先月、今の職場で働きはじめて1年が経った。

仕事は楽しい。周りに自分の仕事ぶりをそれなりに認められている。毎日、真剣に仕事と、お客様と向き合い、気づくと1日が終わっている。

長く続けられるな、と感覚的に思ってはいたものの、この1年は私にとって1つの山だった。
前職は1年未満で辞めた。たいていの人がそうだろうけど、合わない職場ではとことん合わないのである……。

この1年でわかったことは、自分に合ったペースがあるんだから、無理をしない。それに尽きる。

世間の話題についていけない私

昔から、テレビ番組やトレンドの話にはついていけなかった。流行りのギャグもなんだか苦手だ。そんなもんだから、周りの話についていけないこともしょっちゅう。

友人と集まっているとき。職場で会話をするとき。

みんなが共通認識だと思って話していることが、私にとっては共通認識ではなくて、みんなでいるのに、私の気持ちはときどきひとりぼっちになった。(とはいえ、普段はおしゃべりな方だし、決して仲間外れにされていたわけでもない)


話について行こうと、頑張ってテレビ番組をチェックしたり、お笑い芸人を調べたりしたこともあったけど、やっぱり関心がないのに、無理に関心をもつことは難しい。

「なんで自分はこんなにおもしろくないんだろう……」

気に病む日もあった。


おそらく、物事を自分の心に落とし込むのに時間がかかる。
気持ちのスピードが遅い。

一方で、世間のスピードは年々早くなっているように思う。
私がどんどんのんびりになっているのか?
いやはや、まったく追いつけない。

それでも、世間の波に乗ろうと必死だった。
でも必死になると、今度は無理がたたって、体調を崩してしまう。
そんなことの繰り返し。

そんな自分を認めたくなかった。

人の数だけ生存戦略がある

話は変わって、今の仕事を始めてから、しばらく遠ざかりつつあった読書習慣が復活した。
月に2度ほど図書館に赴いては、本を借りてざくざく読んでいる。

今までまったく手に取らなかったような本にも、手を出すようになった。

おそらく、仕事柄たくさんの本に触れ、現在受講中のSHElikesでの学びや出会いを経て、視点が変わってきたのかもしれない。

その中で出会ったのが、「ナリワイをつくる(伊藤洋志)」「年収90万円で東京ハッピーライフ(大原扁理)」。

「ナリワイをつくる」では、個人レベルではじめられて、やればやるほど頭と体が鍛えられ、技が身につく仕事を「ナリワイ」と定義している。

「生活を犠牲にしてやるのが仕事」という定義を壊し、生活の中に隠れた「ナリワイ」を見つけて、「自分の生活」と「働くこと」を近づけていく、生き方戦略を考える本である。

「年収90万円で東京ハッピーライフ」の著者、大原さんは、能動的に年収90万円の生き方を選んでいる。
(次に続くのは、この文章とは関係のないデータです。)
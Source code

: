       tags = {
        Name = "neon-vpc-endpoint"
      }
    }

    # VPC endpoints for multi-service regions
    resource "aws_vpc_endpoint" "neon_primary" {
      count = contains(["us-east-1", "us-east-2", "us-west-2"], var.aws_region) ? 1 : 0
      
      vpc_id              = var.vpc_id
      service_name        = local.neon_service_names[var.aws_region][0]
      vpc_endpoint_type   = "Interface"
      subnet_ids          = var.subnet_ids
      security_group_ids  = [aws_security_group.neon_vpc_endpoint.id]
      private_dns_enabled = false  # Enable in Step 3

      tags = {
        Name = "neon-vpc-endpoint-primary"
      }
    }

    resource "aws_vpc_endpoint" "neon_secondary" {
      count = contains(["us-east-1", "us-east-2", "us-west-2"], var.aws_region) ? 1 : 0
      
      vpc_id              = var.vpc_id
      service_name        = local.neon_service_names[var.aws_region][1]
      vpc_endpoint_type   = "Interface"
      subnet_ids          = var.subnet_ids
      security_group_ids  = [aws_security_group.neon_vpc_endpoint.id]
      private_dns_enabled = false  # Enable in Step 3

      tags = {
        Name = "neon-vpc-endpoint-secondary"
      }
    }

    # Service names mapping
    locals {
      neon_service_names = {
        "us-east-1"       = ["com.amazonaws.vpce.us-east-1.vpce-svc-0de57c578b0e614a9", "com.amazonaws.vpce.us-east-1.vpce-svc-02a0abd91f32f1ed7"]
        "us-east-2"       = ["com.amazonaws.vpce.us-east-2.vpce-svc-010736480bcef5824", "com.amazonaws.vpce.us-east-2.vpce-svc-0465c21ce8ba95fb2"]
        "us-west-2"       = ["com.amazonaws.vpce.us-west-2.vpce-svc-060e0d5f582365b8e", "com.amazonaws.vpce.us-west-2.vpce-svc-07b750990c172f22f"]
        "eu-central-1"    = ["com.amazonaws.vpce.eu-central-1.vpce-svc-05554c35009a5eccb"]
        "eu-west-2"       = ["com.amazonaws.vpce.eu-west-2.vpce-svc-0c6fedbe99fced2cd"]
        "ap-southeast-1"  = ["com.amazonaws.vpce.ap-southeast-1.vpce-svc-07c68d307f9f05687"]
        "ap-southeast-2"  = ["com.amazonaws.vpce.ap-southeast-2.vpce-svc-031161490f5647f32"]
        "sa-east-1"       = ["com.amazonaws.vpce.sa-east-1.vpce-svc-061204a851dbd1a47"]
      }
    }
決して、収入が少なくて貧乏なんです、という節約本ではない。

自分の生きやすさを模索した結果が、年収90万円のライフスタイルらしい。

趣味は図書館と散歩と月1回の日帰り温泉、食事は粗食、なかなかぶっとんでいるスタイルで、みんながみんな真似できる暮らし方ではないけれど、自分で納得してこの生活を選んでいるところがキモだと思う。


おもしろい。人には人の生存戦略があるんだ。
そんな生き方もあるのか。

本を読んでいたら、急に、ああ、と腑に落ちた。


ただただ、自分と世間のスピードが合わないだけなのだ、と。

別に自分が悪いんじゃない。
今の世の中のスピードとの相性が悪いだけ。
それ以上でもそれ以下でもないんだ。


学校でも、就活でも、仕事でも、めまぐるしく変わっていく状況についていけなくて、私の気持ちのスピードとマッチしていなかっただけ。

それだけ。

ようやく地に足がついた気がした。
やっと、自分を認めてあげられた。

常識にとらわれず、私なりの生存戦略で生きる

「世間の波に乗っていかなければならない」
「時代についていけないと、生きていけないぞ」

今まで、そんな言葉をたくさん聞いてきた。
きっと、この言葉に揺らぐ人は私だけじゃないと思う。


今の仕事は非正規雇用で、低賃金で、正直、安定しているとは言いがたい。人が羨むような仕事をしているわけでもない。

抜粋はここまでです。